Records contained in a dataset
____

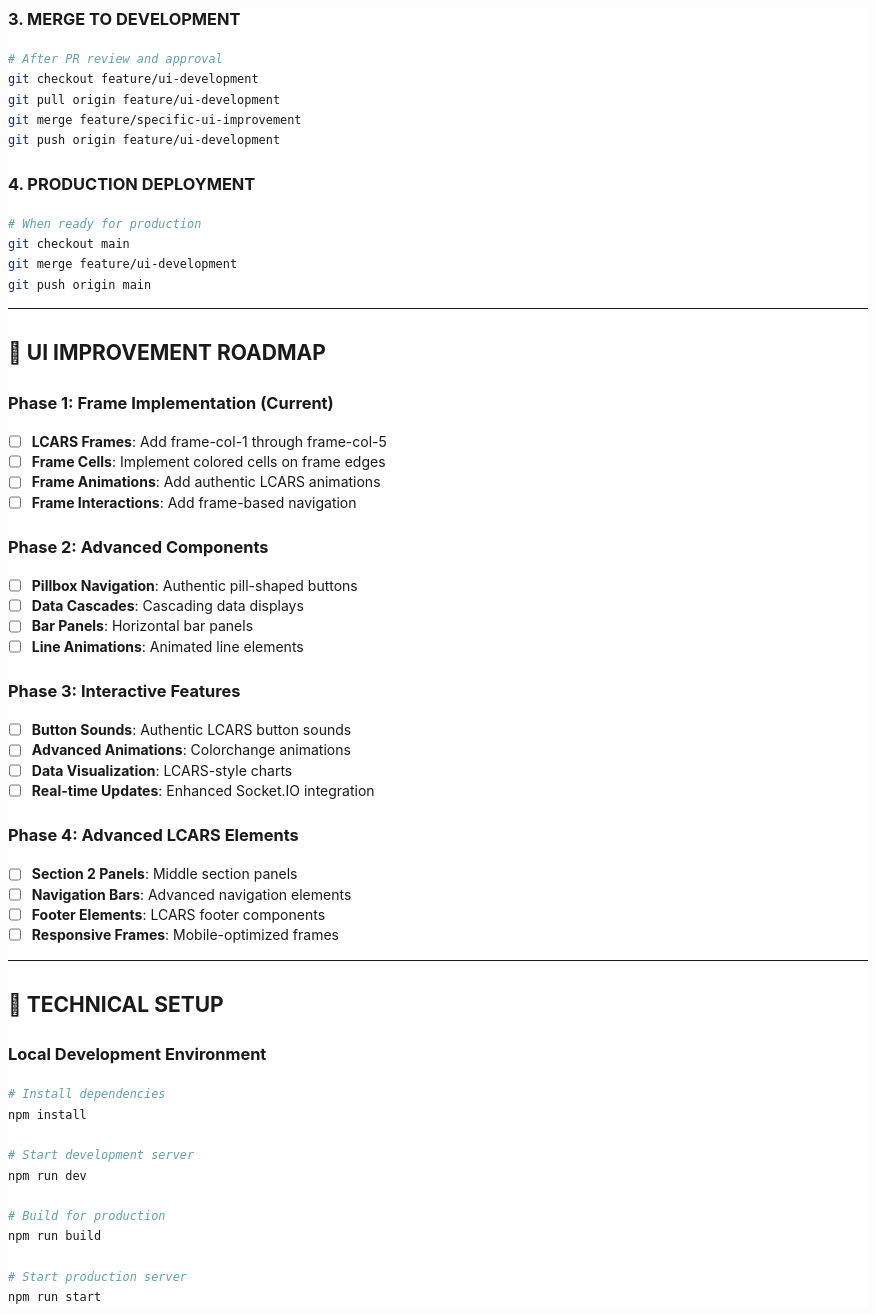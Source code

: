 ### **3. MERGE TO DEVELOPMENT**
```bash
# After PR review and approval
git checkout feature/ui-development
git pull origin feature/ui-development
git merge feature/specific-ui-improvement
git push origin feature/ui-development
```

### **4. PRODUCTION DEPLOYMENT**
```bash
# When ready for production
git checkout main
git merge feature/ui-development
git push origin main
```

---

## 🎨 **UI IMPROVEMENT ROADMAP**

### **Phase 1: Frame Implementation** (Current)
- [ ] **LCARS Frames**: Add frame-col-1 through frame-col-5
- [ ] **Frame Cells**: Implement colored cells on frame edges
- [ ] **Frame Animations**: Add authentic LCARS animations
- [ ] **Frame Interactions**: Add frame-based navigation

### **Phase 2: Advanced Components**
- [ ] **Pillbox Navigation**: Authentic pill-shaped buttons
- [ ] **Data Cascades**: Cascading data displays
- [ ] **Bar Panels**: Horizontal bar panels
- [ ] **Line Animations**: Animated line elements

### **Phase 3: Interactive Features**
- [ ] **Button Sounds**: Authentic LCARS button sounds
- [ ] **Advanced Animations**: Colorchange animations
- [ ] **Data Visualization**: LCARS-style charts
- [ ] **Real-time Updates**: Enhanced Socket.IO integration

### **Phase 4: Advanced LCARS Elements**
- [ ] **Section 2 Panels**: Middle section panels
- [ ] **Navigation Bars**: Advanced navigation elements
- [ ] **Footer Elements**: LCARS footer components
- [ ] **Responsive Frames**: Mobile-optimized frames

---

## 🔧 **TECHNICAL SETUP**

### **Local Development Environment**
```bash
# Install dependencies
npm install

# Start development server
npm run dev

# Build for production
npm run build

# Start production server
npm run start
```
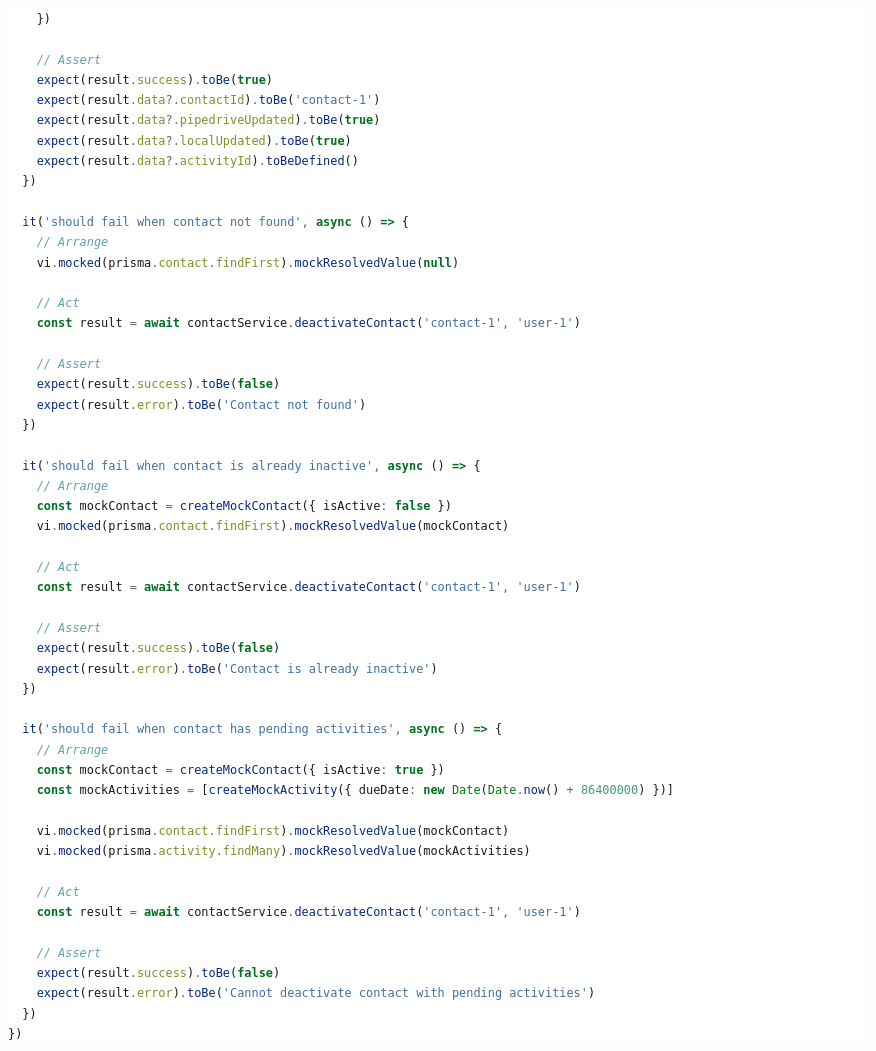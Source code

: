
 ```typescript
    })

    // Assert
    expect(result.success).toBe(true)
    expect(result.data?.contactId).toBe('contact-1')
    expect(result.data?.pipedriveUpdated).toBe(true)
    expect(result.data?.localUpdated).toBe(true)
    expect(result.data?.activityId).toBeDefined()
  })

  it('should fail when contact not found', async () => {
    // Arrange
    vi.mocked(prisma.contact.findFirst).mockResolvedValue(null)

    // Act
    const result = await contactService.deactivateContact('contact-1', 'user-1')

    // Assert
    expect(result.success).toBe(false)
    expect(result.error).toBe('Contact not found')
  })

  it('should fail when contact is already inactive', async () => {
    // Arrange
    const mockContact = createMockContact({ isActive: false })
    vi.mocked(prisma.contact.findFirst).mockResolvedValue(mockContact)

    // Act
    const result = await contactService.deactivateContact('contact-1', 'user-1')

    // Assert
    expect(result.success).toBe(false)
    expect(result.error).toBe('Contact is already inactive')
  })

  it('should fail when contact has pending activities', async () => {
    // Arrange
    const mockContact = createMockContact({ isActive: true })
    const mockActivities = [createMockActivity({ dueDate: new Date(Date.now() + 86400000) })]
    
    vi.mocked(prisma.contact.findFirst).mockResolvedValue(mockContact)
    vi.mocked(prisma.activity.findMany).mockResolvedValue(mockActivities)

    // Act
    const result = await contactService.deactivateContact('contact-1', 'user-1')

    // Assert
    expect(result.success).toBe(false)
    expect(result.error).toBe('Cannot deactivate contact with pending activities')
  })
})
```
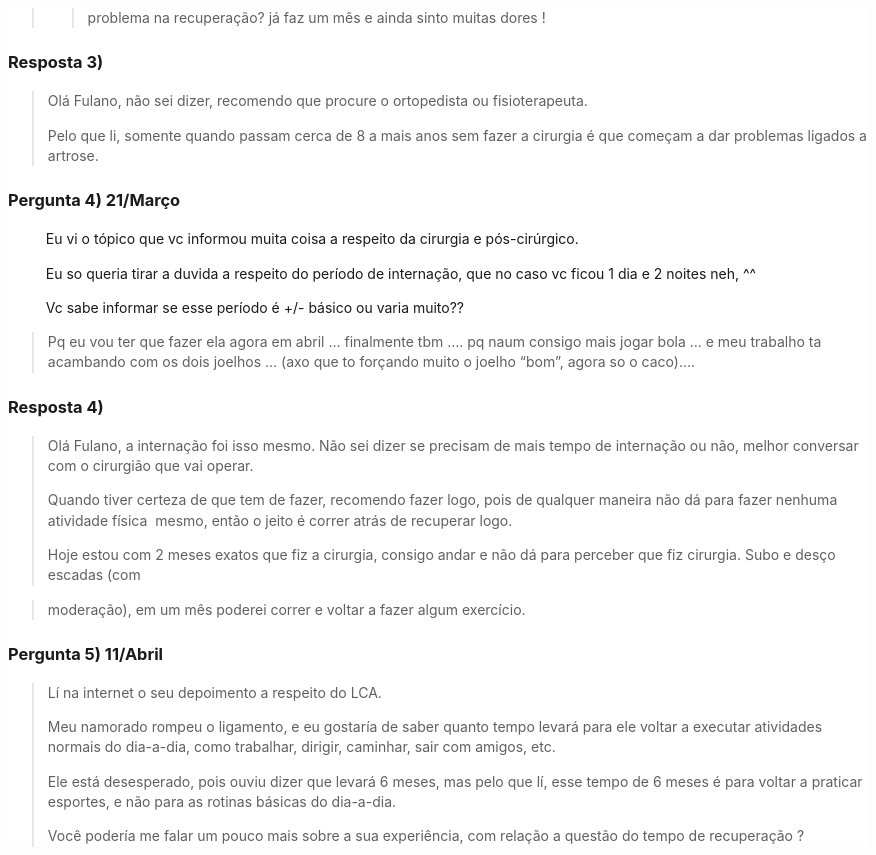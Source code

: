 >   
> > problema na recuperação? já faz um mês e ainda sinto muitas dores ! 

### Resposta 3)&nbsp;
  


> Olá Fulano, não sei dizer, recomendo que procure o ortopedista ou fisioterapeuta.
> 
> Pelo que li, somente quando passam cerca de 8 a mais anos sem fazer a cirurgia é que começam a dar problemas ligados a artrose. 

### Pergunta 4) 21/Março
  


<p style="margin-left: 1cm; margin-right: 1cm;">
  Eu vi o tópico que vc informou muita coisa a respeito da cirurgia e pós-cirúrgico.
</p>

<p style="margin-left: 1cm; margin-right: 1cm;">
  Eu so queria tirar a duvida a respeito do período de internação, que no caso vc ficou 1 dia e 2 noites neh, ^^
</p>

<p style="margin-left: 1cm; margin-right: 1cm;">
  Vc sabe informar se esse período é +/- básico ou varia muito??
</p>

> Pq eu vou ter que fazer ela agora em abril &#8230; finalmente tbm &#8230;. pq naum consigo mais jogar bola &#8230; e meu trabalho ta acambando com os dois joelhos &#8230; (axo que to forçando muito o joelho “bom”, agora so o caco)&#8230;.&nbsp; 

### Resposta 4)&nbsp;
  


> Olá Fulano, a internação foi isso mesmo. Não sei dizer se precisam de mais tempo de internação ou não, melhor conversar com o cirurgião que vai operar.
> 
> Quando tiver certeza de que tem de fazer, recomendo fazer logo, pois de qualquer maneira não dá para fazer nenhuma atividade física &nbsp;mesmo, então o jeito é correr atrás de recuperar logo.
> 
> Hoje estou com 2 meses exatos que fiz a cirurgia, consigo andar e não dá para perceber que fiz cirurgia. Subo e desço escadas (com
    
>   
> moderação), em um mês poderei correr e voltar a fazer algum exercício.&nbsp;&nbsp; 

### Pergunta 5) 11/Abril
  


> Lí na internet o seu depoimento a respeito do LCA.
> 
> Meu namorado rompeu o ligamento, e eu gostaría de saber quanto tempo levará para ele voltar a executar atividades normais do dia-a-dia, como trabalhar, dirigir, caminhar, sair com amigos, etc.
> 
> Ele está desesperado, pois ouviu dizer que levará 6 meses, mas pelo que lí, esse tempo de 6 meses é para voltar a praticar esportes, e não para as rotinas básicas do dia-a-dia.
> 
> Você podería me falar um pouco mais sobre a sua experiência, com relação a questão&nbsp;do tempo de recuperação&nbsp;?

____

**EXERCISE DESCRIPTION**: Please give again the entries word for word, starting at the first line and ending with the line that contains "- [ ] **Pillbox"; include both of those lines but none of the pictures.

**RESULT BELOW**:
Source code

: ### **3. MERGE TO DEVELOPMENT**
```bash
# After PR review and approval
git checkout feature/ui-development
git pull origin feature/ui-development
git merge feature/specific-ui-improvement
git push origin feature/ui-development
```

### **4. PRODUCTION DEPLOYMENT**
```bash
# When ready for production
git checkout main
git merge feature/ui-development
git push origin main
```

---

## 🎨 **UI IMPROVEMENT ROADMAP**

### **Phase 1: Frame Implementation** (Current)
- [ ] **LCARS Frames**: Add frame-col-1 through frame-col-5
- [ ] **Frame Cells**: Implement colored cells on frame edges
- [ ] **Frame Animations**: Add authentic LCARS animations
- [ ] **Frame Interactions**: Add frame-based navigation

### **Phase 2: Advanced Components**
- [ ] **Pillbox Navigation**: Authentic pill-shaped buttons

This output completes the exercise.